VMware Alternate Pathing: The Importance of Being Active/Active
by Hu Yoshida on Apr 22, 2011
VMware provides many benefits in server consolidation, performance, scalability, availability, and ease of use. However, this introduces a greater demand on storage systems, since standalone host servers that once had their own LUNs now share a VMFS file system (datastore), which requires the single LUN to provide a solid high performance foundation for the consolidated VM’s. They must share their connections to the data store with other Virtual Machines that act independently, with different peak times and different access patterns. When you throw in additional activities like cloning and vMotion, you can see that a single shared LUN approach is susceptible to workload imbalances, which are difficult to manage. ESX 4.1 provides VAAI to relieve many of the bottlenecks around formatting VMDK disks, cloning, and SCSI reserve, which has been described in a previous post by Michael Heffernan.
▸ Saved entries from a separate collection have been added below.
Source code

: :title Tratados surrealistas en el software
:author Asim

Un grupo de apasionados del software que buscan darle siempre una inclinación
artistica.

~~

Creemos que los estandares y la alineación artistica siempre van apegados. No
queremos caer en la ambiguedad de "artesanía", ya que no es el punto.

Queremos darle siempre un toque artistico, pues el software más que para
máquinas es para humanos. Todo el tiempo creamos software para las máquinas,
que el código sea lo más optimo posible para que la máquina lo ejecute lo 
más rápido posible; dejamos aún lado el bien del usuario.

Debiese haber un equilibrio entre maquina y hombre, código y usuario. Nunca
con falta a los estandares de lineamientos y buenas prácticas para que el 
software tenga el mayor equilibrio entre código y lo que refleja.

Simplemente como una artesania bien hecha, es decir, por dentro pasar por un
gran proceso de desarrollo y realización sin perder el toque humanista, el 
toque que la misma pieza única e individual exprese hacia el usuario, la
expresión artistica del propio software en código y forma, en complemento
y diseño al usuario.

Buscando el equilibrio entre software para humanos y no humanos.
Another area of concern with storage is the use of alternate path connections to multiple storage controllers for load balancing and availability. There are two parts to this concern, the alternate path software within VMware and the architecture of the storage subsystem.
DeinosCloud has provided an excellent series of blogs on the subject of alternate pathing with VMware. A recent post describes the ESX Native Multipathing Plug-In (NMP), which provides three basic path selection choices:
- Most Recently Used (MRU): ESX chooses the most recently used path to access a device. If that path becomes unavailable or busy it switches to the next available path and continues using that path.
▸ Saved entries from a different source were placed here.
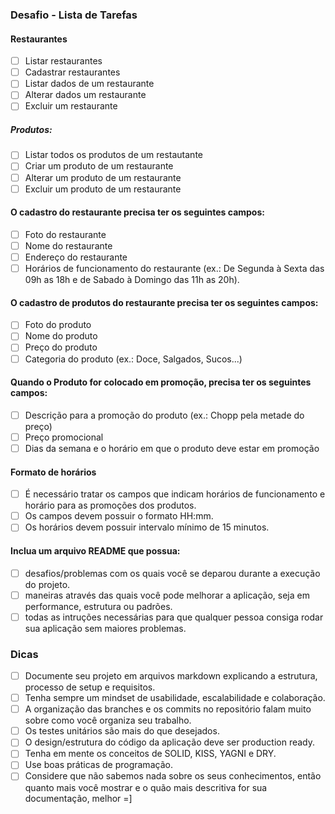 ### Desafio - Lista de Tarefas
#### Restaurantes
- [ ] Listar restaurantes
- [ ] Cadastrar restaurantes
- [ ] Listar dados de um restaurante
- [ ] Alterar dados um restaurante
- [ ] Excluir um restaurante
##### Produtos:
- [ ] Listar todos os produtos de um restautante
- [ ] Criar um produto de um restaurante
- [ ] Alterar um produto de um restaurante
- [ ] Excluir um produto de um restaurante

#### O cadastro do restaurante precisa ter os seguintes campos:
- [ ] Foto do restaurante
- [ ] Nome do restaurante
- [ ] Endereço do restaurante
- [ ] Horários de funcionamento do restaurante (ex.: De Segunda à Sexta das 09h as 18h e de Sabado à Domingo das 11h as 20h).

#### O cadastro de produtos do restaurante precisa ter os seguintes campos:
- [ ] Foto do produto
- [ ] Nome do produto
- [ ] Preço do produto
- [ ] Categoria do produto (ex.: Doce, Salgados, Sucos...)

#### Quando o Produto for colocado em promoção, precisa ter os seguintes campos:
- [ ] Descrição para a promoção do produto (ex.: Chopp pela metade do preço)
- [ ] Preço promocional
- [ ] Dias da semana e o horário em que o produto deve estar em promoção

#### Formato de horários
- [ ] É necessário tratar os campos que indicam horários de funcionamento e horário para as promoções dos produtos.
- [ ] Os campos devem possuir o formato HH:mm.
- [ ] Os horários devem possuir intervalo mínimo de 15 minutos.

#### Inclua um arquivo README que possua:
- [ ] desafios/problemas com os quais você se deparou durante a execução do projeto.
- [ ] maneiras através das quais você pode melhorar a aplicação, seja em performance, estrutura ou padrões.
- [ ] todas as intruções necessárias para que qualquer pessoa consiga rodar sua aplicação sem maiores problemas.

### Dicas
- [ ] Documente seu projeto em arquivos markdown explicando a estrutura, processo de setup e requisitos.
- [ ] Tenha sempre um mindset de usabilidade, escalabilidade e colaboração.
- [ ] A organização das branches e os commits no repositório falam muito sobre como você organiza seu trabalho.
- [ ] Os testes unitários são mais do que desejados.
- [ ] O design/estrutura do código da aplicação deve ser production ready.
- [ ] Tenha em mente os conceitos de SOLID, KISS, YAGNI e DRY.
- [ ] Use boas práticas de programação.
- [ ] Considere que não sabemos nada sobre os seus conhecimentos, então quanto mais você mostrar e o quão mais descritiva for sua documentação, melhor =]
- Round Robin (RR): This uses a path selection algorithm that rotates through all the available paths to provide a form of load balancing.
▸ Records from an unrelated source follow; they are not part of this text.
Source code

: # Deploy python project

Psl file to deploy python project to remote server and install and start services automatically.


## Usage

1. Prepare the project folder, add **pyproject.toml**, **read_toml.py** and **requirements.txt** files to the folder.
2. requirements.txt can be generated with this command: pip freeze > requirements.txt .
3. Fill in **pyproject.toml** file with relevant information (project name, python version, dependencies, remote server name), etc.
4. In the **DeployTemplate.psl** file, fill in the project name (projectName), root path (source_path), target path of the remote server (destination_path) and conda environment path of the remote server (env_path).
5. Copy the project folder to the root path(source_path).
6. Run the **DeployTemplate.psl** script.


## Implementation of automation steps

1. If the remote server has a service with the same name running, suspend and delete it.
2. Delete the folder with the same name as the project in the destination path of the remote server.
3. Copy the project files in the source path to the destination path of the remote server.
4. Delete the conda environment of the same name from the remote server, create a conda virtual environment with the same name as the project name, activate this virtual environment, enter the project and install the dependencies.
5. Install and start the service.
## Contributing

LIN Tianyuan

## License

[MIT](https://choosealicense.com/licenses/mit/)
- Fixed: This uses a designated path or the first available path and stays with that path until it becomes unavailable. It then switches to an alternate path but reverts back when the designated path becomes available again.
While Round Robin or “Most Recently Used” may be the best choices for load balancing, they do not work well with Active/Passive, and Asymmetric (also known as ALUA or Asymmetric Logical Unit Access) dual controller modular storage systems, which assign LUN ownership to one controller or favors one controller over the other. If path selection on this type of storage architecture is rotated, thrashing between the caches in the two controllers will be the result as LUN ownership bounces back and forth between the controllers.
One way to solve this problem is to use a third party Multi Pathing Plug-in. In addition to VAAI, VMware provides a Pluggable Storage Architecture that coordinates the simultaneous operation of third party multiple multipathing plug-ins. So far EMC provides this in PowerPath/VE and Dell provides their plug-in with the EqualLogic Multipathing Enhancement Module to work with their ALUA controllers. The difference is that EMC charges for their plugin and Dell’s is free.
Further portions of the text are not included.